Is it possible to forget that step and simply pass my Dataframe inside a function and make calculation from it? (For example I want to compare the third element of its second column with a specific double. Is it possible to do so directly from my Dataframe?)
At any cost I have to understand how to create the right type List each time!
EDIT:
Input Dataframe:
+---+---+ |_c1|_c2| +---+---+ |0 |0 | |8 |2 | |9 |1 | |2 |9 | |2 |4 | |4 |6 | |3 |5 | |5 |3 | |5 |9 | |0 |1 | |8 |9 | |1 |0 | |3 |4 | |8 |7 | |4 |9 | |2 |5 | |1 |9 | |3 |6 | +---+---+
Result after conversion:
List((0,0), (8,2), (9,1), (2,9), (2,4), (4,6), (3,5), (5,3), (5,9), (0,1), (8,9), (1,0), (3,4), (8,7), (4,9), (2,5), (1,9), (3,6))

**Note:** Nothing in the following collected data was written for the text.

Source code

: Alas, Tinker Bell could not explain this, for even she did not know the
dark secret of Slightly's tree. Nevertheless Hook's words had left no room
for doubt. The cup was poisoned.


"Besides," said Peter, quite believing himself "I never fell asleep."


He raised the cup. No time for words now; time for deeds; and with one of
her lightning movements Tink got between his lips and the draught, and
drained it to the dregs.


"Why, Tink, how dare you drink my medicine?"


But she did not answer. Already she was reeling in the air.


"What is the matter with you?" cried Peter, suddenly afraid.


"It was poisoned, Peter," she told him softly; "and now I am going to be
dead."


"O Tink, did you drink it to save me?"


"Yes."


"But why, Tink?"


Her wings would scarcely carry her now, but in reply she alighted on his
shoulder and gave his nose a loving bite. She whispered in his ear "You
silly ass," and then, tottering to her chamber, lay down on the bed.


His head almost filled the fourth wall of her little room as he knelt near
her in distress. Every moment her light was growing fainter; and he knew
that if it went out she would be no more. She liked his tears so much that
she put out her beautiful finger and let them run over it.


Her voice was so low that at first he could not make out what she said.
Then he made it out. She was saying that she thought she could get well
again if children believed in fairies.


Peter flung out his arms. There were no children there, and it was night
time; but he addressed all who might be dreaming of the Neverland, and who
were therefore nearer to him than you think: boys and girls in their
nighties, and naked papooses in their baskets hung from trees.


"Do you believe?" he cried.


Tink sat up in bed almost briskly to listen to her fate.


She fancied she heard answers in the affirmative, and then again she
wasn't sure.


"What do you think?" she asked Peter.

But every element in the List has to be Double type.
-
koiralo about 5 yearsCan you explain a bit more with inputs and expected results ?
-
Aris Kantas about 5 yearsHello! check again!
-
-
Aris Kantas about 5 yearsWhat type of list does this return?
-
Aris Kantas about 5 yearsThis approach takes one collumn of my DataFrame and pass it into a Sequence? How about taking all the collumns of my DataFrame? And can I use the Sequence the same way I would use a List?
-
Muhunthan about 5 yearsyes same way as List and myDataFrame.select("column1", "column2").collect().map(each => (each.getAs[String]("column1"), each.getAs[String]("column2")) ).toList You will get list of tuple here
-
Aris Kantas about 5 yearsThank you! Now I want to ask, what type of elements will exist in this List? String or Double?
-
Muhunthan about 5 yearsIn this example, I cast both columns as String. You must cast according to your data frame. in this example, you will get the list of the tuple ( List[(String, String)] )
-
Aris Kantas about 5 yearsI have provided my Dataframe a the latest edit on my post. As you can see I have numbers so my result has to be Double. How to change your suggestion in order to have the result I want?
-
Muhunthan about 5 yearsPlease check my Answer now
-
Aris Kantas about 5 yearsHello! I understand the logic behind your approach but I am losing it on the practical side as I am very new to scala. What I understand here is that you create a DataFrame with data that is standar. In my situation the dataframe which I have to create comes from a dataset file (csv) and it won't be standar every time. So how can I cast a column of an existing DataFrame into Double?
-
Aris Kantas about 5 yearsHello! It gives me this error:
error: too many arguments for method println: (x: Any)Unit myList.foreach(x=>println(x.a.getClass,x.b.getClass,x.c.getClass))
-
Aris Kantas about 5 yearsAlso when I run the "convert to rdd" command on my dataframe (without any cast changing) I get this error
org.apache.spark.SparkException: Job aborted due to stage failure: Task 0 in stage 333.0 failed 1 times, most recent failure: Lost task 0.0 in stage 333.0 (TID 333, localhost, executor driver): java.lang.ClassCastException: java.lang.String cannot be cast to java.lang.Double
-
koiralo about 5 yearsIn those cases you need to clean your data, need to remove nulls or remove some value that cannot be converted to Double and so on. It depends on your implementation. You can create a udf where you can clean all those things.
-
koiralo about 5 yearsYes the error is clear you need to cast the coulmn to Double
java.lang.ClassCastException: java.lang.String cannot be cast to java.lang.Double
-
Aris Kantas about 5 yearsOh ok! I understand! That means I have to do much more digging arround! Thank you for your respnse!
-
koiralo about 5 years@ArisKantas I have added a sample udf please take a look. Hope this helps!
-
MIKHIL NAGARALE about 5 yearsWhich version of spark you’re using? Or you can check only individual element data types using - myList.foreach(x=>println(x.a.getClass)) likewise you can check Data types for individual columns or concatenate them in single string (it’s just to check data types).